**Work task**
A verbatim copy of the full data, with no pictures, is the expected answer.

**Excerpted data**
******************************

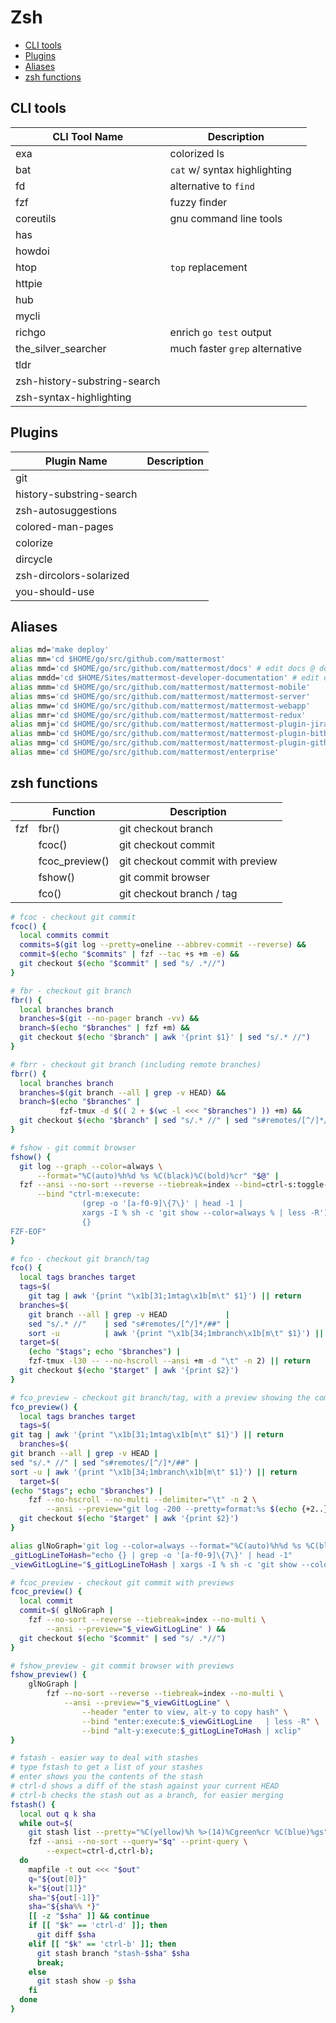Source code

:
# Zsh  

<!-- vim-markdown-toc GFM -->

* [CLI tools](#cli-tools)
* [Plugins](#plugins)
* [Aliases](#aliases)
* [zsh functions](#zsh-functions)

<!-- vim-markdown-toc -->

## CLI tools

| CLI Tool Name                | Description                    | 
| -                            | -                              | 
| exa                          | colorized ls                   | 
| bat                          | `cat` w/ syntax highlighting   | 
| fd                           | alternative to `find`          | 
| fzf                          | fuzzy finder                   | 
| coreutils                    | gnu command line tools         | 
| has                          |                                | 
| howdoi                       |                                | 
| htop                         | `top` replacement              | 
| httpie                       |                                | 
| hub                          |                                | 
| mycli                        |                                | 
| richgo                       | enrich `go test` output        | 
| the_silver_searcher          | much faster `grep` alternative | 
| tldr                         |                                | 
| zsh-history-substring-search |                                | 
| zsh-syntax-highlighting      |                                | 

## Plugins

| Plugin Name              | Description | 
| -                        | -           | 
| git                      |             | 
| history-substring-search |             | 
| zsh-autosuggestions      |             | 
| colored-man-pages        |             | 
| colorize                 |             | 
| dircycle                 |             | 
| zsh-dircolors-solarized  |             | 
| you-should-use           |             | 

## Aliases

```zsh
alias md='make deploy'
alias mm='cd $HOME/go/src/github.com/mattermost'
alias mmd='cd $HOME/go/src/github.com/mattermost/docs' # edit docs @ docs.mattermost.com/ 
alias mmdd='cd $HOME/Sites/mattermost-developer-documentation' # edit docs @ developers.mattermost.com/ 
alias mmm='cd $HOME/go/src/github.com/mattermost/mattermost-mobile'
alias mms='cd $HOME/go/src/github.com/mattermost/mattermost-server'
alias mmw='cd $HOME/go/src/github.com/mattermost/mattermost-webapp'
alias mmr='cd $HOME/go/src/github.com/mattermost/mattermost-redux'
alias mmj='cd $HOME/go/src/github.com/mattermost/mattermost-plugin-jira'
alias mmb='cd $HOME/go/src/github.com/mattermost/mattermost-plugin-bitbucket'
alias mmg='cd $HOME/go/src/github.com/mattermost/mattermost-plugin-github'
alias mme='cd $HOME/go/src/github.com/mattermost/enterprise'
```

## zsh functions

| | Function       | Description                      |  
| -        | -              | -                                | 
| fzf      | fbr()          | git checkout branch              | 
|          | fcoc()         | git checkout commit              | 
|          | fcoc_preview() | git checkout commit with preview | 
|          | fshow()        | git commit browser               | 
|          | fco()          | git checkout branch / tag        | 

```zsh
# fcoc - checkout git commit
fcoc() {
  local commits commit
  commits=$(git log --pretty=oneline --abbrev-commit --reverse) &&
  commit=$(echo "$commits" | fzf --tac +s +m -e) &&
  git checkout $(echo "$commit" | sed "s/ .*//")
}
```

```zsh
# fbr - checkout git branch
fbr() {
  local branches branch
  branches=$(git --no-pager branch -vv) &&
  branch=$(echo "$branches" | fzf +m) &&
  git checkout $(echo "$branch" | awk '{print $1}' | sed "s/.* //")
}
```

```zsh
# fbrr - checkout git branch (including remote branches)
fbrr() {
  local branches branch
  branches=$(git branch --all | grep -v HEAD) &&
  branch=$(echo "$branches" |
           fzf-tmux -d $(( 2 + $(wc -l <<< "$branches") )) +m) &&
  git checkout $(echo "$branch" | sed "s/.* //" | sed "s#remotes/[^/]*/##")
}
```

```zsh
# fshow - git commit browser
fshow() {
  git log --graph --color=always \
      --format="%C(auto)%h%d %s %C(black)%C(bold)%cr" "$@" |
  fzf --ansi --no-sort --reverse --tiebreak=index --bind=ctrl-s:toggle-sort \
      --bind "ctrl-m:execute:
                (grep -o '[a-f0-9]\{7\}' | head -1 |
                xargs -I % sh -c 'git show --color=always % | less -R') << 'FZF-EOF'
                {}
FZF-EOF"
}
```

```zsh
# fco - checkout git branch/tag
fco() {
  local tags branches target
  tags=$(
    git tag | awk '{print "\x1b[31;1mtag\x1b[m\t" $1}') || return
  branches=$(
    git branch --all | grep -v HEAD             |
    sed "s/.* //"    | sed "s#remotes/[^/]*/##" |
    sort -u          | awk '{print "\x1b[34;1mbranch\x1b[m\t" $1}') || return
  target=$(
    (echo "$tags"; echo "$branches") |
    fzf-tmux -l30 -- --no-hscroll --ansi +m -d "\t" -n 2) || return
  git checkout $(echo "$target" | awk '{print $2}')
}
```

```zsh
# fco_preview - checkout git branch/tag, with a preview showing the commits between the tag/branch and HEAD
fco_preview() {
  local tags branches target
  tags=$(
git tag | awk '{print "\x1b[31;1mtag\x1b[m\t" $1}') || return
  branches=$(
git branch --all | grep -v HEAD |
sed "s/.* //" | sed "s#remotes/[^/]*/##" |
sort -u | awk '{print "\x1b[34;1mbranch\x1b[m\t" $1}') || return
  target=$(
(echo "$tags"; echo "$branches") |
    fzf --no-hscroll --no-multi --delimiter="\t" -n 2 \
        --ansi --preview="git log -200 --pretty=format:%s $(echo {+2..} |  sed 's/$/../' )" ) || return
  git checkout $(echo "$target" | awk '{print $2}')
}
```

```zsh
alias glNoGraph='git log --color=always --format="%C(auto)%h%d %s %C(black)%C(bold)%cr% C(auto)%an" "$@"'
_gitLogLineToHash="echo {} | grep -o '[a-f0-9]\{7\}' | head -1"
_viewGitLogLine="$_gitLogLineToHash | xargs -I % sh -c 'git show --color=always % | diff-so-fancy'"
```

```zsh
# fcoc_preview - checkout git commit with previews
fcoc_preview() {
  local commit
  commit=$( glNoGraph |
    fzf --no-sort --reverse --tiebreak=index --no-multi \
        --ansi --preview="$_viewGitLogLine" ) &&
  git checkout $(echo "$commit" | sed "s/ .*//")
}
```

```zsh
# fshow_preview - git commit browser with previews
fshow_preview() {
    glNoGraph |
        fzf --no-sort --reverse --tiebreak=index --no-multi \
            --ansi --preview="$_viewGitLogLine" \
                --header "enter to view, alt-y to copy hash" \
                --bind "enter:execute:$_viewGitLogLine   | less -R" \
                --bind "alt-y:execute:$_gitLogLineToHash | xclip"
}
```

```zsh
# fstash - easier way to deal with stashes
# type fstash to get a list of your stashes
# enter shows you the contents of the stash
# ctrl-d shows a diff of the stash against your current HEAD
# ctrl-b checks the stash out as a branch, for easier merging
fstash() {
  local out q k sha
  while out=$(
    git stash list --pretty="%C(yellow)%h %>(14)%Cgreen%cr %C(blue)%gs" |
    fzf --ansi --no-sort --query="$q" --print-query \
        --expect=ctrl-d,ctrl-b);
  do
    mapfile -t out <<< "$out"
    q="${out[0]}"
    k="${out[1]}"
    sha="${out[-1]}"
    sha="${sha%% *}"
    [[ -z "$sha" ]] && continue
    if [[ "$k" == 'ctrl-d' ]]; then
      git diff $sha
    elif [[ "$k" == 'ctrl-b' ]]; then
      git stash branch "stash-$sha" $sha
      break;
    else
      git stash show -p $sha
    fi
  done
}
```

******************************

**Response to the exercise**
Source code

:
# Zsh  

<!-- vim-markdown-toc GFM -->

* [CLI tools](#cli-tools)
* [Plugins](#plugins)
* [Aliases](#aliases)
* [zsh functions](#zsh-functions)

<!-- vim-markdown-toc -->

## CLI tools

| CLI Tool Name                | Description                    | 
| -                            | -                              | 
| exa                          | colorized ls                   | 
| bat                          | `cat` w/ syntax highlighting   | 
| fd                           | alternative to `find`          | 
| fzf                          | fuzzy finder                   | 
| coreutils                    | gnu command line tools         | 
| has                          |                                | 
| howdoi                       |                                | 
| htop                         | `top` replacement              | 
| httpie                       |                                | 
| hub                          |                                | 
| mycli                        |                                | 
| richgo                       | enrich `go test` output        | 
| the_silver_searcher          | much faster `grep` alternative | 
| tldr                         |                                | 
| zsh-history-substring-search |                                | 
| zsh-syntax-highlighting      |                                | 

## Plugins

| Plugin Name              | Description | 
| -                        | -           | 
| git                      |             | 
| history-substring-search |             | 
| zsh-autosuggestions      |             | 
| colored-man-pages        |             | 
| colorize                 |             | 
| dircycle                 |             | 
| zsh-dircolors-solarized  |             | 
| you-should-use           |             | 

## Aliases

```zsh
alias md='make deploy'
alias mm='cd $HOME/go/src/github.com/mattermost'
alias mmd='cd $HOME/go/src/github.com/mattermost/docs' # edit docs @ docs.mattermost.com/ 
alias mmdd='cd $HOME/Sites/mattermost-developer-documentation' # edit docs @ developers.mattermost.com/ 
alias mmm='cd $HOME/go/src/github.com/mattermost/mattermost-mobile'
alias mms='cd $HOME/go/src/github.com/mattermost/mattermost-server'
alias mmw='cd $HOME/go/src/github.com/mattermost/mattermost-webapp'
alias mmr='cd $HOME/go/src/github.com/mattermost/mattermost-redux'
alias mmj='cd $HOME/go/src/github.com/mattermost/mattermost-plugin-jira'
alias mmb='cd $HOME/go/src/github.com/mattermost/mattermost-plugin-bitbucket'
alias mmg='cd $HOME/go/src/github.com/mattermost/mattermost-plugin-github'
alias mme='cd $HOME/go/src/github.com/mattermost/enterprise'
```

## zsh functions

| | Function       | Description                      |  
| -        | -              | -                                | 
| fzf      | fbr()          | git checkout branch              | 
|          | fcoc()         | git checkout commit              | 
|          | fcoc_preview() | git checkout commit with preview | 
|          | fshow()        | git commit browser               | 
|          | fco()          | git checkout branch / tag        | 

```zsh
# fcoc - checkout git commit
fcoc() {
  local commits commit
  commits=$(git log --pretty=oneline --abbrev-commit --reverse) &&
  commit=$(echo "$commits" | fzf --tac +s +m -e) &&
  git checkout $(echo "$commit" | sed "s/ .*//")
}
```

```zsh
# fbr - checkout git branch
fbr() {
  local branches branch
  branches=$(git --no-pager branch -vv) &&
  branch=$(echo "$branches" | fzf +m) &&
  git checkout $(echo "$branch" | awk '{print $1}' | sed "s/.* //")
}
```

```zsh
# fbrr - checkout git branch (including remote branches)
fbrr() {
  local branches branch
  branches=$(git branch --all | grep -v HEAD) &&
  branch=$(echo "$branches" |
           fzf-tmux -d $(( 2 + $(wc -l <<< "$branches") )) +m) &&
  git checkout $(echo "$branch" | sed "s/.* //" | sed "s#remotes/[^/]*/##")
}
```

```zsh
# fshow - git commit browser
fshow() {
  git log --graph --color=always \
      --format="%C(auto)%h%d %s %C(black)%C(bold)%cr" "$@" |
  fzf --ansi --no-sort --reverse --tiebreak=index --bind=ctrl-s:toggle-sort \
      --bind "ctrl-m:execute:
                (grep -o '[a-f0-9]\{7\}' | head -1 |
                xargs -I % sh -c 'git show --color=always % | less -R') << 'FZF-EOF'
                {}
FZF-EOF"
}
```

```zsh
# fco - checkout git branch/tag
fco() {
  local tags branches target
  tags=$(
    git tag | awk '{print "\x1b[31;1mtag\x1b[m\t" $1}') || return
  branches=$(
    git branch --all | grep -v HEAD             |
    sed "s/.* //"    | sed "s#remotes/[^/]*/##" |
    sort -u          | awk '{print "\x1b[34;1mbranch\x1b[m\t" $1}') || return
  target=$(
    (echo "$tags"; echo "$branches") |
    fzf-tmux -l30 -- --no-hscroll --ansi +m -d "\t" -n 2) || return
  git checkout $(echo "$target" | awk '{print $2}')
}
```

```zsh
# fco_preview - checkout git branch/tag, with a preview showing the commits between the tag/branch and HEAD
fco_preview() {
  local tags branches target
  tags=$(
git tag | awk '{print "\x1b[31;1mtag\x1b[m\t" $1}') || return
  branches=$(
git branch --all | grep -v HEAD |
sed "s/.* //" | sed "s#remotes/[^/]*/##" |
sort -u | awk '{print "\x1b[34;1mbranch\x1b[m\t" $1}') || return
  target=$(
(echo "$tags"; echo "$branches") |
    fzf --no-hscroll --no-multi --delimiter="\t" -n 2 \
        --ansi --preview="git log -200 --pretty=format:%s $(echo {+2..} |  sed 's/$/../' )" ) || return
  git checkout $(echo "$target" | awk '{print $2}')
}
```

```zsh
alias glNoGraph='git log --color=always --format="%C(auto)%h%d %s %C(black)%C(bold)%cr% C(auto)%an" "$@"'
_gitLogLineToHash="echo {} | grep -o '[a-f0-9]\{7\}' | head -1"
_viewGitLogLine="$_gitLogLineToHash | xargs -I % sh -c 'git show --color=always % | diff-so-fancy'"
```

```zsh
# fcoc_preview - checkout git commit with previews
fcoc_preview() {
  local commit
  commit=$( glNoGraph |
    fzf --no-sort --reverse --tiebreak=index --no-multi \
        --ansi --preview="$_viewGitLogLine" ) &&
  git checkout $(echo "$commit" | sed "s/ .*//")
}
```

```zsh
# fshow_preview - git commit browser with previews
fshow_preview() {
    glNoGraph |
        fzf --no-sort --reverse --tiebreak=index --no-multi \
            --ansi --preview="$_viewGitLogLine" \
                --header "enter to view, alt-y to copy hash" \
                --bind "enter:execute:$_viewGitLogLine   | less -R" \
                --bind "alt-y:execute:$_gitLogLineToHash | xclip"
}
```

```zsh
# fstash - easier way to deal with stashes
# type fstash to get a list of your stashes
# enter shows you the contents of the stash
# ctrl-d shows a diff of the stash against your current HEAD
# ctrl-b checks the stash out as a branch, for easier merging
fstash() {
  local out q k sha
  while out=$(
    git stash list --pretty="%C(yellow)%h %>(14)%Cgreen%cr %C(blue)%gs" |
    fzf --ansi --no-sort --query="$q" --print-query \
        --expect=ctrl-d,ctrl-b);
  do
    mapfile -t out <<< "$out"
    q="${out[0]}"
    k="${out[1]}"
    sha="${out[-1]}"
    sha="${sha%% *}"
    [[ -z "$sha" ]] && continue
    if [[ "$k" == 'ctrl-d' ]]; then
      git diff $sha
    elif [[ "$k" == 'ctrl-b' ]]; then
      git stash branch "stash-$sha" $sha
      break;
    else
      git stash show -p $sha
    fi
  done
}
```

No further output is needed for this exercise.